La cartographie des controverses procède à la description minutieuse d’une situation et étudie la manière dont, au fil du temps, ses acteur·rice·s, par leurs arguments et leurs interrelations, problématisent et rendent publics leurs désaccords. Cette opération est celle de l’enquête : elle consiste à dresser un état des lieux à partir de la collecte de données et de l’organisation de matériaux documentaires, auquel s’associe généralement un travail de terrain, à la rencontre de celles et ceux qui font la controverse.

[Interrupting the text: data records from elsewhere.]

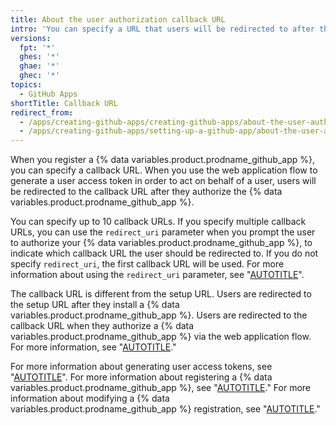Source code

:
 ```yaml
---
title: About the user authorization callback URL
intro: 'You can specify a URL that users will be redirected to after they authorize a {% data variables.product.prodname_github_app %}.'
versions:
  fpt: '*'
  ghes: '*'
  ghae: '*'
  ghec: '*'
topics:
  - GitHub Apps
shortTitle: Callback URL
redirect_from:
  - /apps/creating-github-apps/creating-github-apps/about-the-user-authorization-callback-url
  - /apps/creating-github-apps/setting-up-a-github-app/about-the-user-authorization-callback-url
---
```


When you register a {% data variables.product.prodname_github_app %}, you can specify a callback URL. When you use the web application flow to generate a user access token in order to act on behalf of a user, users will be redirected to the callback URL after they authorize the {% data variables.product.prodname_github_app %}.

You can specify up to 10 callback URLs. If you specify multiple callback URLs, you can use the `redirect_uri` parameter when you prompt the user to authorize your {% data variables.product.prodname_github_app %}, to indicate which callback URL the user should be redirected to. If you do not specify `redirect_uri`, the first callback URL will be used. For more information about using the `redirect_uri` parameter, see "[AUTOTITLE](/apps/creating-github-apps/authenticating-with-a-github-app/generating-a-user-access-token-for-a-github-app)".

The callback URL is different from the setup URL. Users are redirected to the setup URL after they install a {% data variables.product.prodname_github_app %}. Users are redirected to the callback URL when they authorize a {% data variables.product.prodname_github_app %} via the web application flow. For more information, see "[AUTOTITLE](/apps/creating-github-apps/setting-up-a-github-app/about-the-setup-url)."

For more information about generating user access tokens, see "[AUTOTITLE](/apps/creating-github-apps/authenticating-with-a-github-app/generating-a-user-access-token-for-a-github-app)". For more information about registering a {% data variables.product.prodname_github_app %}, see "[AUTOTITLE](/apps/creating-github-apps/setting-up-a-github-app/creating-a-github-app)." For more information about modifying a {% data variables.product.prodname_github_app %} registration, see "[AUTOTITLE](/apps/maintaining-github-apps/modifying-a-github-app)."
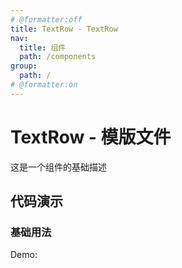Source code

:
 ```yaml
---
# @formatter:off
title: TextRow - TextRow
nav:
  title: 组件
  path: /components
group:
  path: /
# @formatter:on
---
```


# TextRow - 模版文件

这是一个组件的基础描述

## 代码演示

### 基础用法

Demo:

<code src="./index.ts"  background="#f0f2f5" />
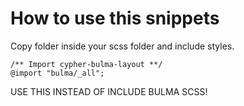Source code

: # How to use this snippets

Copy folder inside your scss folder and include styles.

```
/** Import cypher-bulma-layout **/
@import "bulma/_all";
```

USE THIS INSTEAD OF INCLUDE BULMA SCSS!
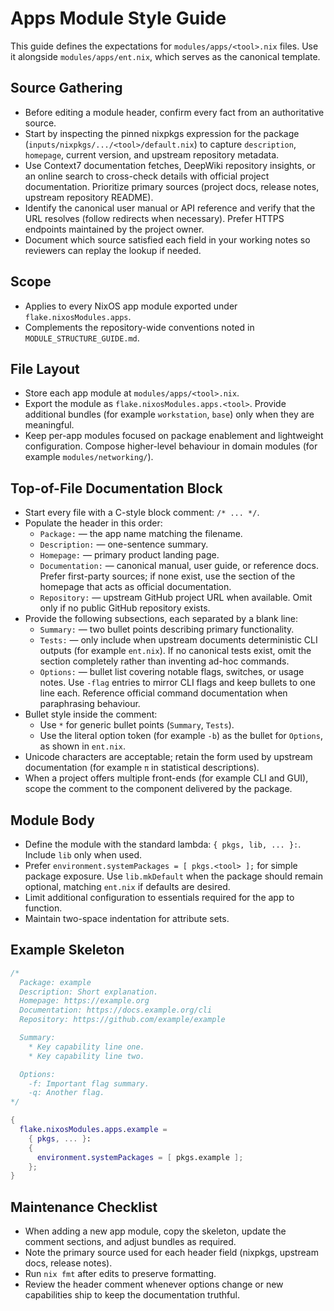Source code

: # Apps Module Style Guide

This guide defines the expectations for `modules/apps/<tool>.nix` files. Use it alongside `modules/apps/ent.nix`, which serves as the canonical template.

## Source Gathering

- Before editing a module header, confirm every fact from an authoritative source.
- Start by inspecting the pinned nixpkgs expression for the package (`inputs/nixpkgs/.../<tool>/default.nix`) to capture `description`, `homepage`, current version, and upstream repository metadata.
- Use Context7 documentation fetches, DeepWiki repository insights, or an online search to cross-check details with official project documentation. Prioritize primary sources (project docs, release notes, upstream repository README).
- Identify the canonical user manual or API reference and verify that the URL resolves (follow redirects when necessary). Prefer HTTPS endpoints maintained by the project owner.
- Document which source satisfied each field in your working notes so reviewers can replay the lookup if needed.

## Scope

- Applies to every NixOS app module exported under `flake.nixosModules.apps`.
- Complements the repository-wide conventions noted in `MODULE_STRUCTURE_GUIDE.md`.

## File Layout

- Store each app module at `modules/apps/<tool>.nix`.
- Export the module as `flake.nixosModules.apps.<tool>`. Provide additional bundles (for example `workstation`, `base`) only when they are meaningful.
- Keep per-app modules focused on package enablement and lightweight configuration. Compose higher-level behaviour in domain modules (for example `modules/networking/`).

## Top-of-File Documentation Block

- Start every file with a C-style block comment: `/* ... */`.
- Populate the header in this order:
  - `Package:` — the app name matching the filename.
  - `Description:` — one-sentence summary.
  - `Homepage:` — primary product landing page.
  - `Documentation:` — canonical manual, user guide, or reference docs. Prefer first-party sources; if none exist, use the section of the homepage that acts as official documentation.
  - `Repository:` — upstream GitHub project URL when available. Omit only if no public GitHub repository exists.
- Provide the following subsections, each separated by a blank line:
  - `Summary:` — two bullet points describing primary functionality.
  - `Tests:` — only include when upstream documents deterministic CLI outputs (for example `ent.nix`). If no canonical tests exist, omit the section completely rather than inventing ad-hoc commands.
  - `Options:` — bullet list covering notable flags, switches, or usage notes. Use `-flag` entries to mirror CLI flags and keep bullets to one line each. Reference official command documentation when paraphrasing behaviour.
- Bullet style inside the comment:
  - Use `*` for generic bullet points (`Summary`, `Tests`).
  - Use the literal option token (for example `-b`) as the bullet for `Options`, as shown in `ent.nix`.
- Unicode characters are acceptable; retain the form used by upstream documentation (for example `π` in statistical descriptions).
- When a project offers multiple front-ends (for example CLI and GUI), scope the comment to the component delivered by the package.

## Module Body

- Define the module with the standard lambda: `{ pkgs, lib, ... }:`. Include `lib` only when used.
- Prefer `environment.systemPackages = [ pkgs.<tool> ];` for simple package exposure. Use `lib.mkDefault` when the package should remain optional, matching `ent.nix` if defaults are desired.
- Limit additional configuration to essentials required for the app to function.
- Maintain two-space indentation for attribute sets.

## Example Skeleton

```nix
/*
  Package: example
  Description: Short explanation.
  Homepage: https://example.org
  Documentation: https://docs.example.org/cli
  Repository: https://github.com/example/example

  Summary:
    * Key capability line one.
    * Key capability line two.

  Options:
    -f: Important flag summary.
    -q: Another flag.
*/

{
  flake.nixosModules.apps.example =
    { pkgs, ... }:
    {
      environment.systemPackages = [ pkgs.example ];
    };
}
```

## Maintenance Checklist

- When adding a new app module, copy the skeleton, update the comment sections, and adjust bundles as required.
- Note the primary source used for each header field (nixpkgs, upstream docs, release notes).
- Run `nix fmt` after edits to preserve formatting.
- Review the header comment whenever options change or new capabilities ship to keep the documentation truthful.
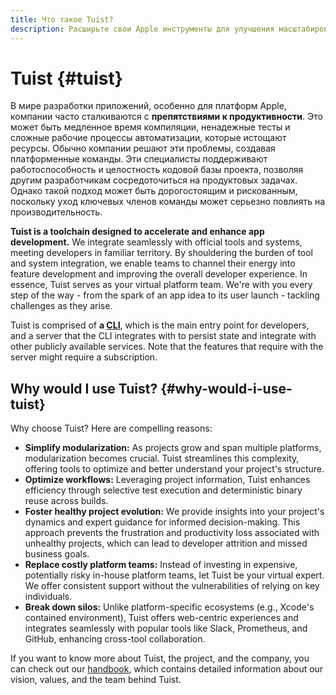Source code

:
 ```yaml
---
title: Что такое Tuist?
description: Расширьте свои Apple инструменты для улучшения масштабирования приложений.
---
```


# Tuist {#tuist}

В мире разработки приложений, особенно для платформ Apple, компании часто сталкиваются с **препятствиями к продуктивности**. Это может быть медленное время компиляции, ненадежные тесты и сложные рабочие процессы автоматизации, которые истощают ресурсы. Обычно компании решают эти проблемы, создавая платформенные команды. Эти специалисты поддерживают работоспособность и целостность кодовой базы проекта, позволяя другим разработчикам сосредоточиться на продуктовых задачах. Однако такой подход может быть дорогостоящим и рискованным, поскольку уход ключевых членов команды может серьезно повлиять на производительность.

**Tuist is a toolchain designed to accelerate and enhance app development.** We integrate seamlessly with official tools and systems, meeting developers in familiar territory. By shouldering the burden of tool and system integration, we enable teams to channel their energy into feature development and improving the overall developer experience. In essence, Tuist serves as your virtual platform team. We're with you every step of the way - from the spark of an app idea to its user launch - tackling challenges as they arise.

Tuist is comprised of **a [CLI](https://github.com/tuist/tuist)**, which is the main entry point for developers, and a server that the CLI integrates with to persist state and integrate with other publicly available services. Note that the features that require with the server might require a subscription.

## Why would I use Tuist? {#why-would-i-use-tuist}

Why choose Tuist? Here are compelling reasons:

- **Simplify modularization:** As projects grow and span multiple platforms, modularization becomes crucial. Tuist streamlines this complexity, offering tools to optimize and better understand your project's structure.
- **Optimize workflows:** Leveraging project information, Tuist enhances efficiency through selective test execution and deterministic binary reuse across builds.
- **Foster healthy project evolution:** We provide insights into your project's dynamics and expert guidance for informed decision-making. This approach prevents the frustration and productivity loss associated with unhealthy projects, which can lead to developer attrition and missed business goals.
- **Replace costly platform teams:** Instead of investing in expensive, potentially risky in-house platform teams, let Tuist be your virtual expert. We offer consistent support without the vulnerabilities of relying on key individuals.
- **Break down silos:** Unlike platform-specific ecosystems (e.g., Xcode's contained environment), Tuist offers web-centric experiences and integrates seamlessly with popular tools like Slack, Prometheus, and GitHub, enhancing cross-tool collaboration.

If you want to know more about Tuist, the project, and the company, you can check out our [handbook](https://handbook.tuist.io/), which contains detailed information about our vision, values, and the team behind Tuist.
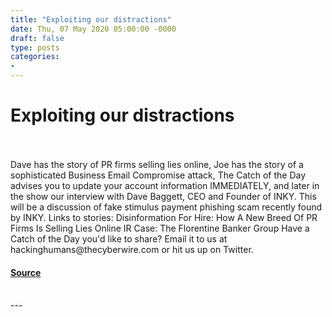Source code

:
 ```yaml
---
title: "Exploiting our distractions"
date: Thu, 07 May 2020 05:00:00 -0000
draft: false
type: posts
categories: 
- 
---
```

# Exploiting our distractions

<br/>

<br/>
Dave has the story of PR firms selling lies online, Joe has the story of a sophisticated Business Email Compromise attack, The Catch of the Day advises you to update your account information IMMEDIATELY, and later in the show our interview with Dave Baggett, CEO and Founder of INKY. This will be a discussion of fake stimulus payment phishing scam recently found by INKY. Links to stories: Disinformation For Hire: How A New Breed Of PR Firms Is Selling Lies Online IR Case: The Florentine Banker Group Have a Catch of the Day you'd like to share? Email it to us at hackinghumans@thecyberwire.com or hit us up on Twitter.

#### [Source](https://thecyberwire.com/podcasts/hacking-humans/97/notes)

<br/>
---
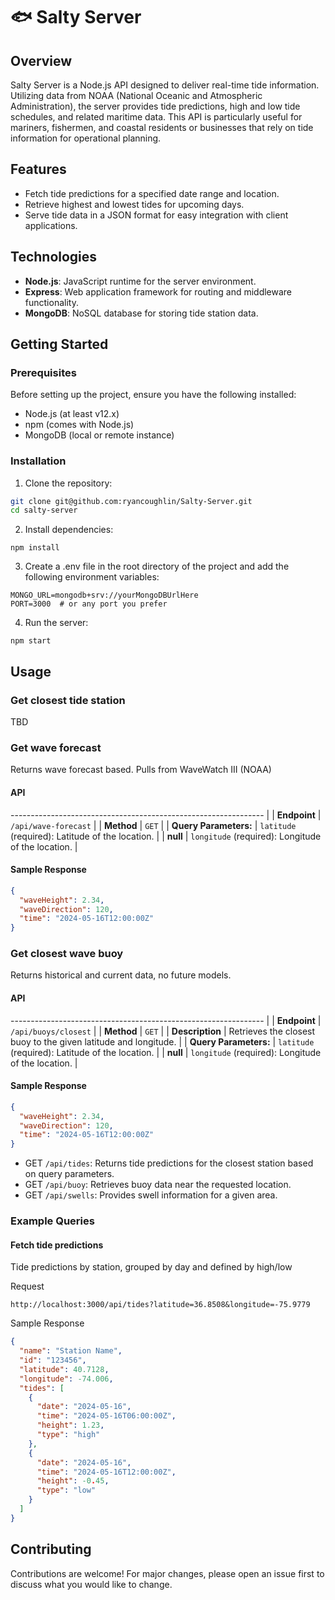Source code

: # 🐟 Salty Server

## Overview

Salty Server is a Node.js API designed to deliver real-time tide information. Utilizing data from NOAA (National Oceanic and Atmospheric Administration), the server provides tide predictions, high and low tide schedules, and related maritime data. This API is particularly useful for mariners, fishermen, and coastal residents or businesses that rely on tide information for operational planning.

## Features

- Fetch tide predictions for a specified date range and location.
- Retrieve highest and lowest tides for upcoming days.
- Serve tide data in a JSON format for easy integration with client applications.

## Technologies

- **Node.js**: JavaScript runtime for the server environment.
- **Express**: Web application framework for routing and middleware functionality.
- **MongoDB**: NoSQL database for storing tide station data.

## Getting Started

### Prerequisites

Before setting up the project, ensure you have the following installed:

- Node.js (at least v12.x)
- npm (comes with Node.js)
- MongoDB (local or remote instance)

### Installation

1. Clone the repository:

```bash
git clone git@github.com:ryancoughlin/Salty-Server.git
cd salty-server
```

2. Install dependencies:

```
npm install
```

3. Create a .env file in the root directory of the project and add the following environment variables:

```
MONGO_URL=mongodb+srv://yourMongoDBUrlHere
PORT=3000  # or any port you prefer
```

4. Run the server:

```
npm start
```

## Usage

### Get closest tide station

TBD

### Get wave forecast

Returns wave forecast based. Pulls from WaveWatch III (NOAA)

#### API

--------------------------------------------------------------- |
| **Endpoint** | `/api/wave-forecast` |
| **Method** | `GET` |
| **Query Parameters:** | `latitude` (required): Latitude of the location. |
| **null** | `longitude` (required): Longitude of the location. |

#### Sample Response

```json
{
  "waveHeight": 2.34,
  "waveDirection": 120,
  "time": "2024-05-16T12:00:00Z"
}
```

### Get closest wave buoy

Returns historical and current data, no future models.

#### API

--------------------------------------------------------------- |
| **Endpoint** | `/api/buoys/closest` |
| **Method** | `GET` |
| **Description** | Retrieves the closest buoy to the given latitude and longitude. |
| **Query Parameters:** | `latitude` (required): Latitude of the location. |
| **null** | `longitude` (required): Longitude of the location. |

#### Sample Response

```json
{
  "waveHeight": 2.34,
  "waveDirection": 120,
  "time": "2024-05-16T12:00:00Z"
}
```

- GET `/api/tides`: Returns tide predictions for the closest station based on query parameters.
- GET `/api/buoy`: Retrieves buoy data near the requested location.
- GET `/api/swells`: Provides swell information for a given area.

### Example Queries

#### Fetch tide predictions

Tide predictions by station, grouped by day and defined by high/low

Request

```
http://localhost:3000/api/tides?latitude=36.8508&longitude=-75.9779
```

Sample Response

```json
{
  "name": "Station Name",
  "id": "123456",
  "latitude": 40.7128,
  "longitude": -74.006,
  "tides": [
    {
      "date": "2024-05-16",
      "time": "2024-05-16T06:00:00Z",
      "height": 1.23,
      "type": "high"
    },
    {
      "date": "2024-05-16",
      "time": "2024-05-16T12:00:00Z",
      "height": -0.45,
      "type": "low"
    }
  ]
}
```

## Contributing

Contributions are welcome! For major changes, please open an issue first to discuss what you would like to change.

L’enquête n’est pas spécifique à l’analyse de controverses, ni même aux sciences sociales, elle partage ses méthodes avec d’autres disciplines. Sa pratique traverse aujourd’hui la société, de la recherche aux arts, du journalisme à l’activisme, de la pédagogie à la création. Elle est un outil politique et une méthode formelle pour appréhender un monde de plus en plus complexe et incertain. À l’école et à l’université, l’enquête est porteuse d’expérimentations qui inspirent la joie d’apprendre ensemble, valorisent les savoirs en train de se faire et transforment la relation pédagogique. Menée par des citoyen·ne·s dans le monde social, elle devient un levier d’empowerment pour construire des versions polyphoniques des problèmes contemporains, collectifs et individuels.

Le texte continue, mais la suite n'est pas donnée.